Hatten wir vergangene Woche noch eine UDRP-Entscheidung mit 3 Juristen und 2 Meinungen, steigern wir uns diese Woche auf 3 Juristen und 3 Meinungen: im Streit um die Domain m31.capital gingen die Meinungen der drei WIPO-Panelisten deutlich auseinander, die Mehrheit jedoch entschied auf Zurückweisung der Beschwerde einer chinesischen Unternehmung.

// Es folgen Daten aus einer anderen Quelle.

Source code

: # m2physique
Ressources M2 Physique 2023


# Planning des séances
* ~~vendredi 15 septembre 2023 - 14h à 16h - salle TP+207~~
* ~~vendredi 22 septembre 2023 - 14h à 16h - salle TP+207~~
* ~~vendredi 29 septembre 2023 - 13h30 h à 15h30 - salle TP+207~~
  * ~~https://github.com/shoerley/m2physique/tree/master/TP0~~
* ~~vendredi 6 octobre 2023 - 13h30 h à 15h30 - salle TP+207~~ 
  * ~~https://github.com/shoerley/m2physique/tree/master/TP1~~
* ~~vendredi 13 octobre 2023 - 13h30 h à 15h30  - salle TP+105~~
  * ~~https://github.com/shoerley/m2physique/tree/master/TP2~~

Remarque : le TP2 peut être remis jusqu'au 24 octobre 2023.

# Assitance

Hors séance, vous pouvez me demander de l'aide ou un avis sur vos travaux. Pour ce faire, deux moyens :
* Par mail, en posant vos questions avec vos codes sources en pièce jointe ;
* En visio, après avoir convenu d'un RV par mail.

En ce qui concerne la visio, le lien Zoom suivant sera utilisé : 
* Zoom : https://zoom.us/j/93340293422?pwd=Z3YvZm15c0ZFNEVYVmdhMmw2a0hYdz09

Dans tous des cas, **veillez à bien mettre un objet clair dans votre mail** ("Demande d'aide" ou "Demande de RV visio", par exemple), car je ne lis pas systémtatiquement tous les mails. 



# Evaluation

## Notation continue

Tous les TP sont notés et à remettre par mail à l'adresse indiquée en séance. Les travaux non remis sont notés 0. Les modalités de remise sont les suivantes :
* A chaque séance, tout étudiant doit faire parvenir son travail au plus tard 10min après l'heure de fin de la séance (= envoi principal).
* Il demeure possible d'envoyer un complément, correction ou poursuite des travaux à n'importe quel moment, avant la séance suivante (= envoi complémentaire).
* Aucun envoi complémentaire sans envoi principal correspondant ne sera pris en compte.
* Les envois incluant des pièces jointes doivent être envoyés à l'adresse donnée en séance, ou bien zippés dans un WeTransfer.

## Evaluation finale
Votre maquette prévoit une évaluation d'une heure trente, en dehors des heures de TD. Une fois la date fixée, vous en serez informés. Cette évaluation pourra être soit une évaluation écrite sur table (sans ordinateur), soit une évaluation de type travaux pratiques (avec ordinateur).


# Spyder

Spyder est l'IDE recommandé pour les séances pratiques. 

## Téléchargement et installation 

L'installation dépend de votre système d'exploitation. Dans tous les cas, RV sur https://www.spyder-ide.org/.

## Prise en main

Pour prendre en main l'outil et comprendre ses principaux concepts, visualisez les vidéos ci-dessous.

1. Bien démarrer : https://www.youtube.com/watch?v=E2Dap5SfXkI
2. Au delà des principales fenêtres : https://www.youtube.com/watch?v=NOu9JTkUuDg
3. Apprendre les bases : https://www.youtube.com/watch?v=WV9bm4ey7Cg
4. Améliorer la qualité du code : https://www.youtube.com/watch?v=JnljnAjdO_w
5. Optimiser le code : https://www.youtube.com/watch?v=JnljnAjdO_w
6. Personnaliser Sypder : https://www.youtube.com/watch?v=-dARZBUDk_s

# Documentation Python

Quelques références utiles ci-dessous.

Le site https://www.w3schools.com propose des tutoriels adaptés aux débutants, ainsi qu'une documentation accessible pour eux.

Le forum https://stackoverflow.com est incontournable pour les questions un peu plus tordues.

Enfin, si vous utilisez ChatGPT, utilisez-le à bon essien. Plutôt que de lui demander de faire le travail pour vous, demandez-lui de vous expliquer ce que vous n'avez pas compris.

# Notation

M31 Management Limited (China) ist eine im August 2016 gegründete Investmentfirma nach chinesischem Recht mit Sitz in Shanghai, den Cayman-Inseln und dem Vereinigten Königreich, die sich auf Beratung und Investmentdienstleistungen spezialisiert hat und ihre Dienste unter der am 29. März 2018 registrierten Domain m31capital.com seit dem 20. Januar 2019 anbietet. Sie ist Inhaberin zahlreicher Marken »M31« mit Registrierungen seit April 2018 in Hong Kong, seit Juli 2018 in Großbritannien, seit September 2018 in der EU, seit Juni 2019 in den USA und seit Oktober 2019 in China. In 2020 erhielt sie einen Preis als eine der 10 hoffnungsvollsten aufstrebenden Venture Capital-Einrichtungen 2020. Sie sieht ihre Rechte durch die am 20. September 2019 registrierte Domain m31.capital verletzt. Deren Inhaber ist Nathan Montone, betrieben wird sie von »M31 Capital Management LLC«, deren Mitgründer und CEO Montone ist. Über die Website, die optisch und stilistisch der der Beschwerdeführerin sehr ähnlich ist, werden Dienstleistungen im Kryptowährungs- und Blockchain-Bereich angeboten. Laut Montone betreue man zwei Krypto- und Blockchain-Technologie Investmentfonds: M31 Capital Partners LP und M31 Capital Bitcoin Access Fund, LP. Auf der Website findet man neben einem LogIn-Bereich eine stilisierte Weltkarte, die die vier Standorte New York, San Francisco, Shanghai und Seoul anzeigt. Montone trägt unter anderem vor, man sei seit September 2018 aktiv und allgemein bekannt, und wurde in verschiedenen Kryptowährungspublikationen erwähnt. Man nutze die Domain seit 2020, u.a. für den gesamten eMail-Verkehr. Der Name »M31« beruhe auf dem Zeichen »Messier 31«, welches für die Andromeda-Galaxie steht. Die Wahl fiel auf m31.capital, weil m31.com nicht mehr zu haben gewesen sei. Man sei jeweils auf unterschiedlichen Geschäftsfeldern an anderen Standorten aktiv als die Beschwerdeführerin.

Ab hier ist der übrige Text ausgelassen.